*EXERCISE:*
As the answer, set down the lines below from the one containing "<!--inarticleads1-->" through the one containing "Here are sample", exactly and inclusively, and no others.

*GIVEN DATA:*
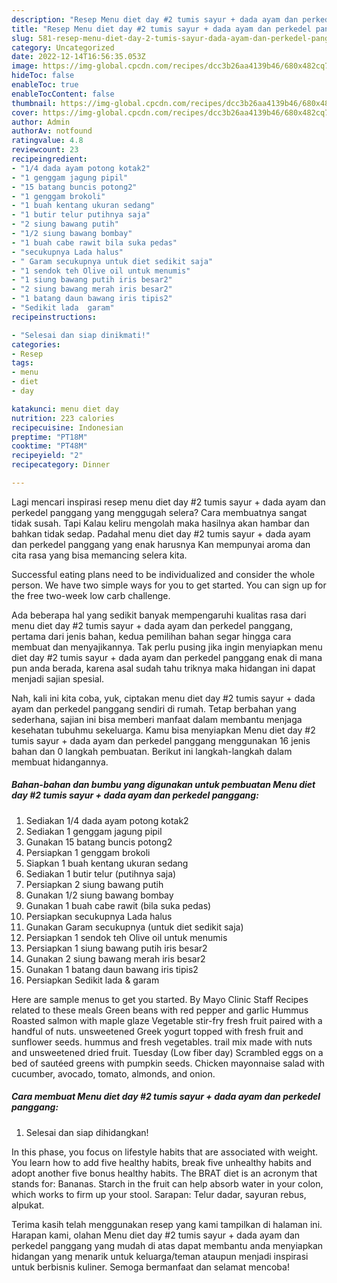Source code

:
 ```yaml
---
description: "Resep Menu diet day #2 tumis sayur + dada ayam dan perkedel panggang yang Enak Banget"
title: "Resep Menu diet day #2 tumis sayur + dada ayam dan perkedel panggang yang Enak Banget"
slug: 581-resep-menu-diet-day-2-tumis-sayur-dada-ayam-dan-perkedel-panggang-yang-enak-banget
category: Uncategorized
date: 2022-12-14T16:56:35.053Z
image: https://img-global.cpcdn.com/recipes/dcc3b26aa4139b46/680x482cq70/menu-diet-day-2-tumis-sayur-dada-ayam-dan-perkedel-panggang-foto-resep-utama.jpg
hideToc: false
enableToc: true
enableTocContent: false
thumbnail: https://img-global.cpcdn.com/recipes/dcc3b26aa4139b46/680x482cq70/menu-diet-day-2-tumis-sayur-dada-ayam-dan-perkedel-panggang-foto-resep-utama.jpg
cover: https://img-global.cpcdn.com/recipes/dcc3b26aa4139b46/680x482cq70/menu-diet-day-2-tumis-sayur-dada-ayam-dan-perkedel-panggang-foto-resep-utama.jpg
author: Admin
authorAv: notfound
ratingvalue: 4.8
reviewcount: 23
recipeingredient:
- "1/4 dada ayam potong kotak2"
- "1 genggam jagung pipil"
- "15 batang buncis potong2"
- "1 genggam brokoli"
- "1 buah kentang ukuran sedang"
- "1 butir telur putihnya saja"
- "2 siung bawang putih"
- "1/2 siung bawang bombay"
- "1 buah cabe rawit bila suka pedas"
- "secukupnya Lada halus"
- " Garam secukupnya untuk diet sedikit saja"
- "1 sendok teh Olive oil untuk menumis"
- "1 siung bawang putih iris besar2"
- "2 siung bawang merah iris besar2"
- "1 batang daun bawang iris tipis2"
- "Sedikit lada  garam"
recipeinstructions:

- "Selesai dan siap dinikmati!"
categories:
- Resep
tags:
- menu
- diet
- day

katakunci: menu diet day 
nutrition: 223 calories
recipecuisine: Indonesian
preptime: "PT18M"
cooktime: "PT48M"
recipeyield: "2"
recipecategory: Dinner

---
```



Lagi mencari inspirasi resep menu diet day #2 tumis sayur + dada ayam dan perkedel panggang yang menggugah selera? Cara membuatnya sangat tidak susah. Tapi Kalau keliru mengolah maka hasilnya akan hambar dan bahkan tidak sedap. Padahal menu diet day #2 tumis sayur + dada ayam dan perkedel panggang yang enak harusnya Kan mempunyai aroma dan cita rasa yang bisa memancing selera kita.


Successful eating plans need to be individualized and consider the whole person. We have two simple ways for you to get started. You can sign up for the free two-week low carb challenge.

Ada beberapa hal yang sedikit banyak mempengaruhi kualitas rasa dari menu diet day #2 tumis sayur + dada ayam dan perkedel panggang, pertama dari jenis bahan, kedua pemilihan bahan segar hingga cara membuat dan menyajikannya. Tak perlu pusing jika ingin menyiapkan menu diet day #2 tumis sayur + dada ayam dan perkedel panggang enak di mana pun anda berada, karena asal sudah tahu triknya maka hidangan ini dapat menjadi sajian spesial.


Nah, kali ini kita coba, yuk, ciptakan menu diet day #2 tumis sayur + dada ayam dan perkedel panggang sendiri di rumah. Tetap berbahan yang sederhana, sajian ini bisa memberi manfaat dalam membantu menjaga kesehatan tubuhmu sekeluarga. Kamu bisa menyiapkan Menu diet day #2 tumis sayur + dada ayam dan perkedel panggang menggunakan 16 jenis bahan dan 0 langkah pembuatan. Berikut ini langkah-langkah dalam membuat hidangannya.

<!--inarticleads1-->

##### Bahan-bahan dan bumbu yang digunakan untuk pembuatan Menu diet day #2 tumis sayur + dada ayam dan perkedel panggang:

1. Sediakan 1/4 dada ayam potong kotak2
1. Sediakan 1 genggam jagung pipil
1. Gunakan 15 batang buncis potong2
1. Persiapkan 1 genggam brokoli
1. Siapkan 1 buah kentang ukuran sedang
1. Sediakan 1 butir telur (putihnya saja)
1. Persiapkan 2 siung bawang putih
1. Gunakan 1/2 siung bawang bombay
1. Gunakan 1 buah cabe rawit (bila suka pedas)
1. Persiapkan secukupnya Lada halus
1. Gunakan  Garam secukupnya (untuk diet sedikit saja)
1. Persiapkan 1 sendok teh Olive oil untuk menumis
1. Persiapkan 1 siung bawang putih iris besar2
1. Gunakan 2 siung bawang merah iris besar2
1. Gunakan 1 batang daun bawang iris tipis2
1. Persiapkan Sedikit lada &amp; garam


Here are sample menus to get you started. By Mayo Clinic Staff Recipes related to these meals Green beans with red pepper and garlic Hummus Roasted salmon with maple glaze Vegetable stir-fry fresh fruit paired with a handful of nuts. unsweetened Greek yogurt topped with fresh fruit and sunflower seeds. hummus and fresh vegetables. trail mix made with nuts and unsweetened dried fruit. Tuesday (Low fiber day) Scrambled eggs on a bed of sautéed greens with pumpkin seeds. Chicken mayonnaise salad with cucumber, avocado, tomato, almonds, and onion. 

<!--inarticleads2-->

##### Cara membuat Menu diet day #2 tumis sayur + dada ayam dan perkedel panggang:


1. Selesai dan siap dihidangkan!

In this phase, you focus on lifestyle habits that are associated with weight. You learn how to add five healthy habits, break five unhealthy habits and adopt another five bonus healthy habits. The BRAT diet is an acronym that stands for: Bananas. Starch in the fruit can help absorb water in your colon, which works to firm up your stool. Sarapan: Telur dadar, sayuran rebus, alpukat. 

Terima kasih telah menggunakan resep yang kami tampilkan di halaman ini. Harapan kami, olahan Menu diet day #2 tumis sayur + dada ayam dan perkedel panggang yang mudah di atas dapat membantu anda menyiapkan hidangan yang menarik untuk keluarga/teman ataupun menjadi inspirasi untuk berbisnis kuliner. Semoga bermanfaat dan selamat mencoba!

*TASK ANSWER:*
<!--inarticleads1-->

##### Bahan-bahan dan bumbu yang digunakan untuk pembuatan Menu diet day #2 tumis sayur + dada ayam dan perkedel panggang:

1. Sediakan 1/4 dada ayam potong kotak2
1. Sediakan 1 genggam jagung pipil
1. Gunakan 15 batang buncis potong2
1. Persiapkan 1 genggam brokoli
1. Siapkan 1 buah kentang ukuran sedang
1. Sediakan 1 butir telur (putihnya saja)
1. Persiapkan 2 siung bawang putih
1. Gunakan 1/2 siung bawang bombay
1. Gunakan 1 buah cabe rawit (bila suka pedas)
1. Persiapkan secukupnya Lada halus
1. Gunakan  Garam secukupnya (untuk diet sedikit saja)
1. Persiapkan 1 sendok teh Olive oil untuk menumis
1. Persiapkan 1 siung bawang putih iris besar2
1. Gunakan 2 siung bawang merah iris besar2
1. Gunakan 1 batang daun bawang iris tipis2
1. Persiapkan Sedikit lada &amp; garam


Here are sample menus to get you started. By Mayo Clinic Staff Recipes related to these meals Green beans with red pepper and garlic Hummus Roasted salmon with maple glaze Vegetable stir-fry fresh fruit paired with a handful of nuts. unsweetened Greek yogurt topped with fresh fruit and sunflower seeds. hummus and fresh vegetables. trail mix made with nuts and unsweetened dried fruit. Tuesday (Low fiber day) Scrambled eggs on a bed of sautéed greens with pumpkin seeds. Chicken mayonnaise salad with cucumber, avocado, tomato, almonds, and onion. 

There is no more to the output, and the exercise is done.